Information shown:

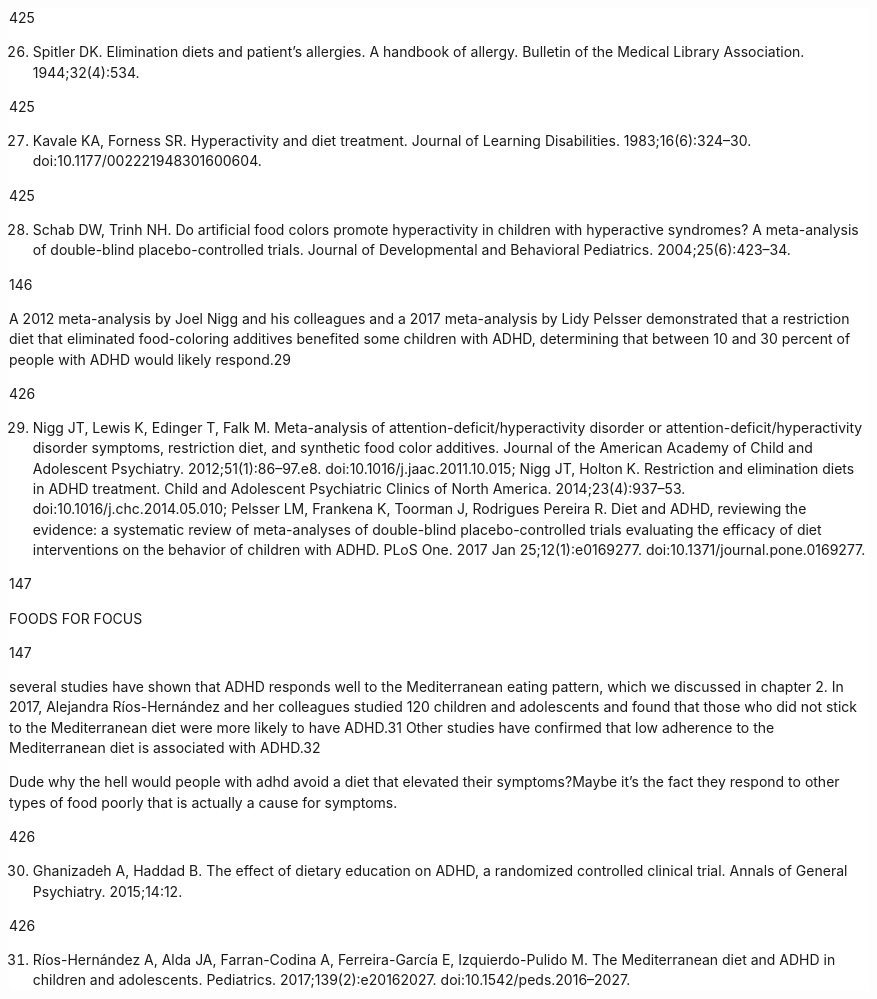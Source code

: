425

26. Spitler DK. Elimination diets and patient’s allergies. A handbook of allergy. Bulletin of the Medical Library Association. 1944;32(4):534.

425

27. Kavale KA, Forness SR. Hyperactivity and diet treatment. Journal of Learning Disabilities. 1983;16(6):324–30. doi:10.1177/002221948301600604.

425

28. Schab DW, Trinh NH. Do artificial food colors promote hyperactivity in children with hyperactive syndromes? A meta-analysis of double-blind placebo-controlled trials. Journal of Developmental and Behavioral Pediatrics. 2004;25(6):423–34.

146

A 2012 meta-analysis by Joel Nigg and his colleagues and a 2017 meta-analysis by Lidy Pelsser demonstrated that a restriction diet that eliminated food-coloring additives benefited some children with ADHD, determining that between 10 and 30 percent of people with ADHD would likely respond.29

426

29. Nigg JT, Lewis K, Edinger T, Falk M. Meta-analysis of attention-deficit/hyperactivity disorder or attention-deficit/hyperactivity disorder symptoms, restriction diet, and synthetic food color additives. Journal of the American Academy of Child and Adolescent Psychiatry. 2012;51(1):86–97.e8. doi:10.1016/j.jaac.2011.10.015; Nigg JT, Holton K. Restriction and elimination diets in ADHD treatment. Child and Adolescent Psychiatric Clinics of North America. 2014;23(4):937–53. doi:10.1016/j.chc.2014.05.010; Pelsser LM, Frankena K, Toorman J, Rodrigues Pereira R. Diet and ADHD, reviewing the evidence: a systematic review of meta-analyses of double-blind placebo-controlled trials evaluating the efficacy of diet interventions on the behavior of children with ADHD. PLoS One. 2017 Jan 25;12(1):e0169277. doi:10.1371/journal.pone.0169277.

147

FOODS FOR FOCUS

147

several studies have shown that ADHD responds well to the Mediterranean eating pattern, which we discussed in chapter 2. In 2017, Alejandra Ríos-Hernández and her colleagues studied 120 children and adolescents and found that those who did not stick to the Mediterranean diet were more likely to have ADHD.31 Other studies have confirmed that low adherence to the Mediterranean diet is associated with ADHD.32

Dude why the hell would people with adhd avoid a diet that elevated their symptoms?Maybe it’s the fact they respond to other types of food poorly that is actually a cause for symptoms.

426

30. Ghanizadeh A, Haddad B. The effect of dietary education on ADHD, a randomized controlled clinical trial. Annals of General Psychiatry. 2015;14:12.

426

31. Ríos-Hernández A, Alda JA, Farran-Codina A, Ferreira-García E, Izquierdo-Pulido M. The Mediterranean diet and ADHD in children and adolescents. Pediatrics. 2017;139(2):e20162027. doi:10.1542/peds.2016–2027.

Requirement:
Transcribe the data word for word, with no images.

Result of this exercise:
Source code

:425

26. Spitler DK. Elimination diets and patient’s allergies. A handbook of allergy. Bulletin of the Medical Library Association. 1944;32(4):534.

425

27. Kavale KA, Forness SR. Hyperactivity and diet treatment. Journal of Learning Disabilities. 1983;16(6):324–30. doi:10.1177/002221948301600604.

425

28. Schab DW, Trinh NH. Do artificial food colors promote hyperactivity in children with hyperactive syndromes? A meta-analysis of double-blind placebo-controlled trials. Journal of Developmental and Behavioral Pediatrics. 2004;25(6):423–34.

146

A 2012 meta-analysis by Joel Nigg and his colleagues and a 2017 meta-analysis by Lidy Pelsser demonstrated that a restriction diet that eliminated food-coloring additives benefited some children with ADHD, determining that between 10 and 30 percent of people with ADHD would likely respond.29

426

29. Nigg JT, Lewis K, Edinger T, Falk M. Meta-analysis of attention-deficit/hyperactivity disorder or attention-deficit/hyperactivity disorder symptoms, restriction diet, and synthetic food color additives. Journal of the American Academy of Child and Adolescent Psychiatry. 2012;51(1):86–97.e8. doi:10.1016/j.jaac.2011.10.015; Nigg JT, Holton K. Restriction and elimination diets in ADHD treatment. Child and Adolescent Psychiatric Clinics of North America. 2014;23(4):937–53. doi:10.1016/j.chc.2014.05.010; Pelsser LM, Frankena K, Toorman J, Rodrigues Pereira R. Diet and ADHD, reviewing the evidence: a systematic review of meta-analyses of double-blind placebo-controlled trials evaluating the efficacy of diet interventions on the behavior of children with ADHD. PLoS One. 2017 Jan 25;12(1):e0169277. doi:10.1371/journal.pone.0169277.

147

FOODS FOR FOCUS

147

several studies have shown that ADHD responds well to the Mediterranean eating pattern, which we discussed in chapter 2. In 2017, Alejandra Ríos-Hernández and her colleagues studied 120 children and adolescents and found that those who did not stick to the Mediterranean diet were more likely to have ADHD.31 Other studies have confirmed that low adherence to the Mediterranean diet is associated with ADHD.32

Dude why the hell would people with adhd avoid a diet that elevated their symptoms?Maybe it’s the fact they respond to other types of food poorly that is actually a cause for symptoms.

426

30. Ghanizadeh A, Haddad B. The effect of dietary education on ADHD, a randomized controlled clinical trial. Annals of General Psychiatry. 2015;14:12.

426

31. Ríos-Hernández A, Alda JA, Farran-Codina A, Ferreira-García E, Izquierdo-Pulido M. The Mediterranean diet and ADHD in children and adolescents. Pediatrics. 2017;139(2):e20162027. doi:10.1542/peds.2016–2027.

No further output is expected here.